Il s’agit ensuite d’effectuer une sélection plus approfondie, explique M. Graveland (Van Lanschot Kempen). « Un fonds de pension souhaite souvent se concentrer sur certains thèmes ou ODD, ce qui écarte de nombreuses entreprises. Il peut ensuite y avoir une politique d’exclusion ou d’inclusion. Ce n’est qu’après que l’allocation d’actifs entre en jeu : dans quelles catégories d’investissement souhaitez-vous réellement investir ? Viennent ensuite l’optimisation du portefeuille, la diversification, et d’autres critères. Par exemple, la volonté de rester aussi neutre que possible en termes de secteurs et de régions peut également avoir des conséquences considérables. »
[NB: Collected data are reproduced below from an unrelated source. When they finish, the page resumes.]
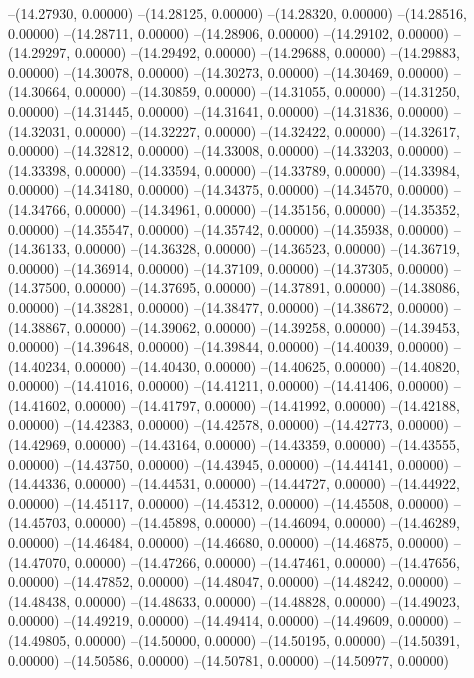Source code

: --(14.27930, 0.00000)
--(14.28125, 0.00000)
--(14.28320, 0.00000)
--(14.28516, 0.00000)
--(14.28711, 0.00000)
--(14.28906, 0.00000)
--(14.29102, 0.00000)
--(14.29297, 0.00000)
--(14.29492, 0.00000)
--(14.29688, 0.00000)
--(14.29883, 0.00000)
--(14.30078, 0.00000)
--(14.30273, 0.00000)
--(14.30469, 0.00000)
--(14.30664, 0.00000)
--(14.30859, 0.00000)
--(14.31055, 0.00000)
--(14.31250, 0.00000)
--(14.31445, 0.00000)
--(14.31641, 0.00000)
--(14.31836, 0.00000)
--(14.32031, 0.00000)
--(14.32227, 0.00000)
--(14.32422, 0.00000)
--(14.32617, 0.00000)
--(14.32812, 0.00000)
--(14.33008, 0.00000)
--(14.33203, 0.00000)
--(14.33398, 0.00000)
--(14.33594, 0.00000)
--(14.33789, 0.00000)
--(14.33984, 0.00000)
--(14.34180, 0.00000)
--(14.34375, 0.00000)
--(14.34570, 0.00000)
--(14.34766, 0.00000)
--(14.34961, 0.00000)
--(14.35156, 0.00000)
--(14.35352, 0.00000)
--(14.35547, 0.00000)
--(14.35742, 0.00000)
--(14.35938, 0.00000)
--(14.36133, 0.00000)
--(14.36328, 0.00000)
--(14.36523, 0.00000)
--(14.36719, 0.00000)
--(14.36914, 0.00000)
--(14.37109, 0.00000)
--(14.37305, 0.00000)
--(14.37500, 0.00000)
--(14.37695, 0.00000)
--(14.37891, 0.00000)
--(14.38086, 0.00000)
--(14.38281, 0.00000)
--(14.38477, 0.00000)
--(14.38672, 0.00000)
--(14.38867, 0.00000)
--(14.39062, 0.00000)
--(14.39258, 0.00000)
--(14.39453, 0.00000)
--(14.39648, 0.00000)
--(14.39844, 0.00000)
--(14.40039, 0.00000)
--(14.40234, 0.00000)
--(14.40430, 0.00000)
--(14.40625, 0.00000)
--(14.40820, 0.00000)
--(14.41016, 0.00000)
--(14.41211, 0.00000)
--(14.41406, 0.00000)
--(14.41602, 0.00000)
--(14.41797, 0.00000)
--(14.41992, 0.00000)
--(14.42188, 0.00000)
--(14.42383, 0.00000)
--(14.42578, 0.00000)
--(14.42773, 0.00000)
--(14.42969, 0.00000)
--(14.43164, 0.00000)
--(14.43359, 0.00000)
--(14.43555, 0.00000)
--(14.43750, 0.00000)
--(14.43945, 0.00000)
--(14.44141, 0.00000)
--(14.44336, 0.00000)
--(14.44531, 0.00000)
--(14.44727, 0.00000)
--(14.44922, 0.00000)
--(14.45117, 0.00000)
--(14.45312, 0.00000)
--(14.45508, 0.00000)
--(14.45703, 0.00000)
--(14.45898, 0.00000)
--(14.46094, 0.00000)
--(14.46289, 0.00000)
--(14.46484, 0.00000)
--(14.46680, 0.00000)
--(14.46875, 0.00000)
--(14.47070, 0.00000)
--(14.47266, 0.00000)
--(14.47461, 0.00000)
--(14.47656, 0.00000)
--(14.47852, 0.00000)
--(14.48047, 0.00000)
--(14.48242, 0.00000)
--(14.48438, 0.00000)
--(14.48633, 0.00000)
--(14.48828, 0.00000)
--(14.49023, 0.00000)
--(14.49219, 0.00000)
--(14.49414, 0.00000)
--(14.49609, 0.00000)
--(14.49805, 0.00000)
--(14.50000, 0.00000)
--(14.50195, 0.00000)
--(14.50391, 0.00000)
--(14.50586, 0.00000)
--(14.50781, 0.00000)
--(14.50977, 0.00000)
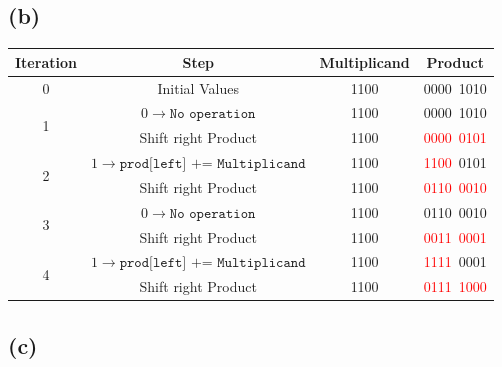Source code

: \documentclass[12pt]{article}
\begin{document}
\subsection*{(b)}

\begin{table}[h!]
    \centering
    \begin{tabular}{|c|c|c|c|}
    \hline
    \textbf{Iteration} & \textbf{Step} & \textbf{Multiplicand} & \textbf{Product}  \\
     \hline
        0 & Initial Values & 1100 & 0000\ 1010 \\
        \hline
        \multirow{2}{*}{1} 
         & $0\rightarrow\texttt{No operation}$ & 1100 & 0000\ 1010 \\
        \cline{2-4}
         & Shift right Product & 1100 & \textcolor{red}{0000\ 0101} \\
        \hline
        \multirow{2}{*}{2}
         & $1\rightarrow\texttt{prod[left] += Multiplicand}$ & 1100 & \textcolor{red}{1100}\ 0101  \\
        \cline{2-4}
         & Shift right Product & 1100 & \textcolor{red}{0110\ 0010} \\
        \hline
        \multirow{2}{*}{3}
         & $0\rightarrow\texttt{No operation}$ & 1100 & 0110\ 0010 \\
        \cline{2-4}
         & Shift right Product & 1100 & \textcolor{red}{0011\ 0001} \\
        \hline
        \multirow{2}{*}{4}
         & $1\rightarrow\texttt{prod[left] += Multiplicand}$ & 1100 & \textcolor{red}{1111}\ 0001 \\
        \cline{2-4}
         & Shift right Product & 1100 & \textcolor{red}{0111\ 1000} \\
        \hline
        \end{tabular}
\end{table}

\clearpage

\subsection*{(c)}
\end{document}
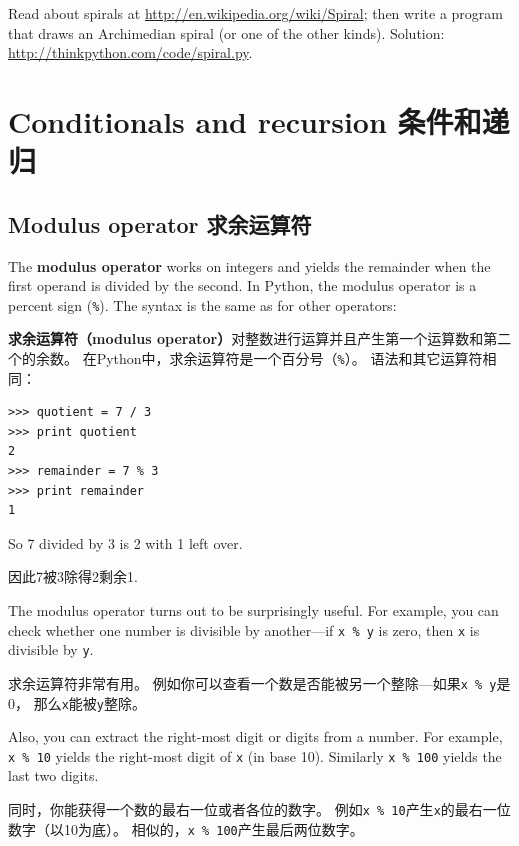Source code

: \documentclass[10pt]{book}
\begin{document}
\begin{CJK}{UTF8}{gbsn}
\begin{exercise}

Read about spirals at \url{http://en.wikipedia.org/wiki/Spiral}; then
write a program that draws an Archimedian spiral (or one of the other
kinds).  Solution: \url{http://thinkpython.com/code/spiral.py}.

\end{exercise}


\chapter{Conditionals and recursion 条件和递归}

\section{Modulus operator 求余运算符}

The {\bf modulus operator} works on integers and yields the remainder
when the first operand is divided by the second.  In Python, the
modulus operator is a percent sign (\verb"%").  The syntax is the same
as for other operators:

{\bf 求余运算符（modulus operator）}对整数进行运算并且产生第一个运算数和第二个的余数。
在Python中，求余运算符是一个百分号（\verb"%"）。
语法和其它运算符相同：

\begin{verbatim}
>>> quotient = 7 / 3
>>> print quotient
2
>>> remainder = 7 % 3
>>> print remainder
1
\end{verbatim}
%
So 7 divided by 3 is 2 with 1 left over.

因此7被3除得2剩余1.

The modulus operator turns out to be surprisingly useful.  For
example, you can check whether one number is divisible by another---if
{\tt x \% y} is zero, then {\tt x} is divisible by {\tt y}.

求余运算符非常有用。
例如你可以查看一个数是否能被另一个整除---如果{\tt x \% y}是0，
那么{\tt x}能被{\tt y}整除。

Also, you can extract the right-most digit
or digits from a number.  For example, {\tt x \% 10} yields the
right-most digit of {\tt x} (in base 10).  Similarly {\tt x \% 100}
yields the last two digits.

同时，你能获得一个数的最右一位或者各位的数字。
例如{\tt x \% 10}产生{\tt x}的最右一位数字（以10为底）。
相似的，{\tt x \% 100}产生最后两位数字。



\end{CJK}
\end{document}

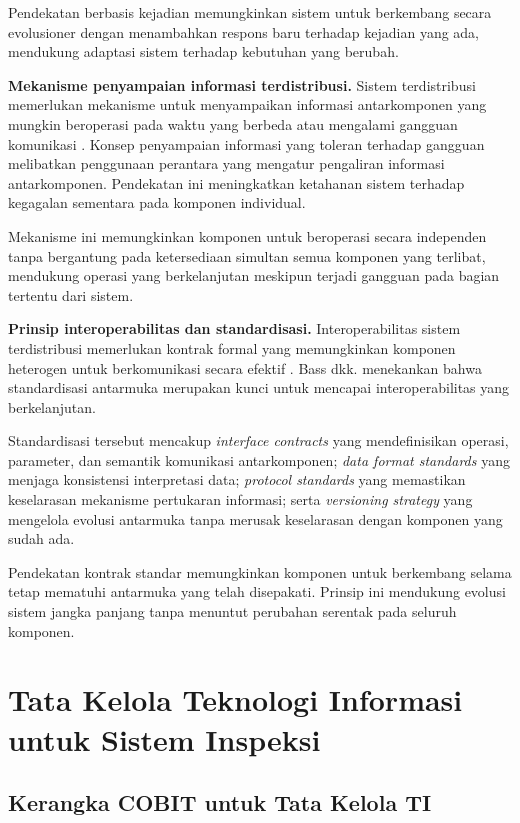 Pendekatan berbasis kejadian memungkinkan sistem untuk berkembang secara evolusioner dengan menambahkan respons baru terhadap kejadian yang ada, mendukung adaptasi sistem terhadap kebutuhan yang berubah.

\textbf{Mekanisme penyampaian informasi terdistribusi.}
Sistem terdistribusi memerlukan mekanisme untuk menyampaikan informasi antarkomponen yang mungkin beroperasi pada waktu yang berbeda atau mengalami gangguan komunikasi \autocite{kleppmann2017}. Konsep penyampaian informasi yang toleran terhadap gangguan melibatkan penggunaan perantara yang mengatur pengaliran informasi antarkomponen. Pendekatan ini meningkatkan ketahanan sistem terhadap kegagalan sementara pada komponen individual.

Mekanisme ini memungkinkan komponen untuk beroperasi secara independen tanpa bergantung pada ketersediaan simultan semua komponen yang terlibat, mendukung operasi yang berkelanjutan meskipun terjadi gangguan pada bagian tertentu dari sistem.

\textbf{Prinsip interoperabilitas dan standardisasi.}
Interoperabilitas sistem terdistribusi memerlukan kontrak formal yang
memungkinkan komponen heterogen untuk berkomunikasi secara efektif
\autocite{bass2022}. Bass dkk. menekankan bahwa standardisasi antarmuka
merupakan kunci untuk mencapai interoperabilitas yang berkelanjutan.

Standardisasi tersebut mencakup \textit{interface contracts} yang mendefinisikan
operasi, parameter, dan semantik komunikasi antarkomponen; \textit{data format
standards} yang menjaga konsistensi interpretasi data; \textit{protocol
standards} yang memastikan keselarasan mekanisme pertukaran informasi; serta
\textit{versioning strategy} yang mengelola evolusi antarmuka tanpa merusak
keselarasan dengan komponen yang sudah ada.

Pendekatan kontrak standar memungkinkan komponen untuk berkembang selama
tetap mematuhi antarmuka yang telah disepakati. Prinsip ini mendukung evolusi
sistem jangka panjang tanpa menuntut perubahan serentak pada seluruh komponen.

\section{Tata Kelola Teknologi Informasi untuk Sistem Inspeksi}

\subsection{Kerangka COBIT untuk Tata Kelola TI}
Le degré de pureté ne peut pas être prioritaire dans un tel processus. Selon M. Graveland, « le risque et le rendement ont aussi leurs exigences. » Pictet juge également que cet aspect est important. M. Buffle pense qu’une « norme minimale de pureté est un premier critère de sélection, mais ce sont ensuite des éléments tels que la valorisation, la gestion et le modèle d’activité qui définissent l’attrait d’une entreprise. Ce n’est que lorsque les entreprises correspondent parfaitement sur la base de ces critères que nous pouvons faire du degré de pureté le facteur décisif. »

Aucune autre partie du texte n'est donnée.